Pier Paolo ha ricordato il copertinese macu, che il Rohlfs registra anche per Melendugno, Tricase e Vernole.  Superfluo attardarsi sul fatto che esso è deformazione di mago, come pure sull’ambiguità di questa voce che, partendo dal concetto di persona dotata di poteri non comuni (dunque, un concetto che suscita meraviglia, ammirazione  e invidia) subisce uno spettacolare slittamento semantico passando, attraverso quello di diverso (con tutti i disorientamenti che la diversità suscita nei cosiddetti normali, concetto che per me è puramente statistico, la cui epidermicità potrà essere superata solo quando si potranno censire anche le coscienze, cosa che, paradossalmente, e qui sembro un cane che si morde la coda, mi auguro non avvenga mai, e non certo per motivi di pura e semplice privacy), al significato totalmente negativo di scemo.  Sintetizzando: dall’ammirazione, dal rispetto e forse anche dalla paura e dalla speranza (vedi il successo dei maghi dei nostri tempi), alla commiserazione, al dileggio, al disprezzo. Macu è in buona compagnia; il nomignolo degli abitanti di Soleto, appioppato dai Galatinesi e dai Leccesi, infatti, è masciàri, forma aggettivale sostantivata da mascìa=magia, anche se qui ci si è fermati, credo, al significato di stregoni, strani.  Il femminile singolare masciàra non si spinge neppure esso all’estremo limite nonostante qualche volta sia usato nel senso dell’italiano megera (donna brutta, discinta, sguaiata; donna di carattere perfido, irascibile e maligno), che con la magia ha a che fare solo indirettamente e non etimologicamente, nel senso che deriva dal latino Megaera(m), a sua volta dal greco Megàira, una delle tre Erinni, dal verbo megàiro=considerare eccessivo, rifiutare, invidiare, incantare (sequenza semantica che ben spiega, nonostante il diverso vocabolo di partenza, il destino che lo accomuna a masciàra), a sua volta da megas=grande.

Per riassumere: masciàra è da mascìa, dal latino tardo magìa(m) e questo dal greco magèia, a sua volta da magèuo=essere mago, da magos=mago, stregone, incantatore, ciarlatano; megera è dalla voce greca prima indicata, che nulla ha a che fare etimologicamente con magia.

Dopo il motivo contingente che ha ispirato questo post, passo a quello di più ampio respiro, ma pur sempre intimamente connesso con il primo.

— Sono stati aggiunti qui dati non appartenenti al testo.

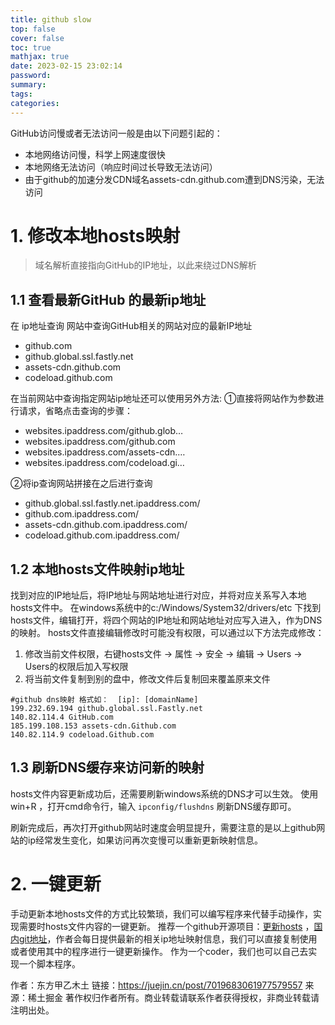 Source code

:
 ```yaml
---
title: github slow
top: false
cover: false
toc: true
mathjax: true
date: 2023-02-15 23:02:14
password:
summary:
tags:
categories:
---
```

GitHub访问慢或者无法访问一般是由以下问题引起的：

- 本地网络访问慢，科学上网速度很快
- 本地网络无法访问（响应时间过长导致无法访问）
- 由于github的加速分发CDN域名assets-cdn.github.com遭到DNS污染，无法访问

# 1. 修改本地hosts映射
> 域名解析直接指向GitHub的IP地址，以此来绕过DNS解析
## 1.1 查看最新GitHub 的最新ip地址
在 ip地址查询 网站中查询GitHub相关的网站对应的最新IP地址

- github.com
- github.global.ssl.fastly.net
- assets-cdn.github.com
- codeload.github.com

在当前网站中查询指定网站ip地址还可以使用另外方法:
①直接将网站作为参数进行请求，省略点击查询的步骤：

- websites.ipaddress.com/github.glob…
- websites.ipaddress.com/github.com
- websites.ipaddress.com/assets-cdn.…
- websites.ipaddress.com/codeload.gi…

②将ip查询网站拼接在之后进行查询

- github.global.ssl.fastly.net.ipaddress.com/
- github.com.ipaddress.com/
- assets-cdn.github.com.ipaddress.com/
- codeload.github.com.ipaddress.com/

## 1.2 本地hosts文件映射ip地址
找到对应的IP地址后，将IP地址与网站地址进行对应，并将对应关系写入本地hosts文件中。
在windows系统中的c:/Windows/System32/drivers/etc 下找到hosts文件，编辑打开，将四个网站的IP地址和网站地址对应写入进入，作为DNS的映射。
hosts文件直接编辑修改时可能没有权限，可以通过以下方法完成修改：

1. 修改当前文件权限，右键hosts文件 -> 属性 -> 安全 -> 编辑 -> Users -> Users的权限后加入写权限
1. 将当前文件复制到别的盘中，修改文件后复制回来覆盖原来文件
```
#github dns映射 格式如：  [ip]: [domainName]
199.232.69.194 github.global.ssl.Fastly.net
140.82.114.4 GitHub.com
185.199.108.153 assets-cdn.Github.com
140.82.114.9 codeload.Github.com
```

## 1.3 刷新DNS缓存来访问新的映射
hosts文件内容更新成功后，还需要刷新windows系统的DNS才可以生效。
使用 win+R ，打开cmd命令行，输入 `ipconfig/flushdns` 刷新DNS缓存即可。

刷新完成后，再次打开github网站时速度会明显提升，需要注意的是以上github网站的ip经常发生变化，如果访问再次变慢可以重新更新映射信息。
# 2. 一键更新
手动更新本地hosts文件的方式比较繁琐，我们可以编写程序来代替手动操作，实现需要时hosts文件内容的一键更新。
推荐一个github开源项目：[更新hosts](https://github.com/isevenluo/github-hosts) ，[国内git地址](https://gitee.com/isevenluo/github-hosts)，作者会每日提供最新的相关ip地址映射信息，我们可以直接复制使用或者使用其中的程序进行一键更新操作。
作为一个coder，我们也可以自己去实现一个脚本程序。

作者：东方甲乙木土
链接：https://juejin.cn/post/7019683061977579557
来源：稀土掘金
著作权归作者所有。商业转载请联系作者获得授权，非商业转载请注明出处。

Sarebbe bello se anche noi nel nostro piccolo sfruttassimo, più di quanto fino ad ora non abbiamo, pur lodevolmente, fatto, le enormi potenzialità offerte dalla rete (per gratitudine dovrei scriverlo, come pure qualcuno fa, con l’iniziale maiuscola, ma mi rifiuto perché sono allergico all’uso, figurarsi all’abuso!, di questa convenzione grafica, anche perché fra poco i vocabolari, dovendo sistemare i vari significati in base alla frequenza d’uso e non alla cronologia, saranno costretti a collocare al primo posto il significato informatico del nostro vocabolo e la rete del nostro letto, quella del pescatore e persino quella televisiva dovranno rassegnarsi a competere al massimo per il secondo posto…) e stimolassimo in chi, anche occasionalmente, ci segue il piacere di dare il suo contributo, magari segnalando una semplice voce, purché ispirato dalla buona fede e dal rispetto della verità, contrariamente a quanto succede in alcuni saggi (pubblicati a stampa!) in cui non è raro trovare il riferimento a documenti inesistenti. E vedo già il Rohlfs arriderci, sorriderci e, dirà il solito maligno, deriderci…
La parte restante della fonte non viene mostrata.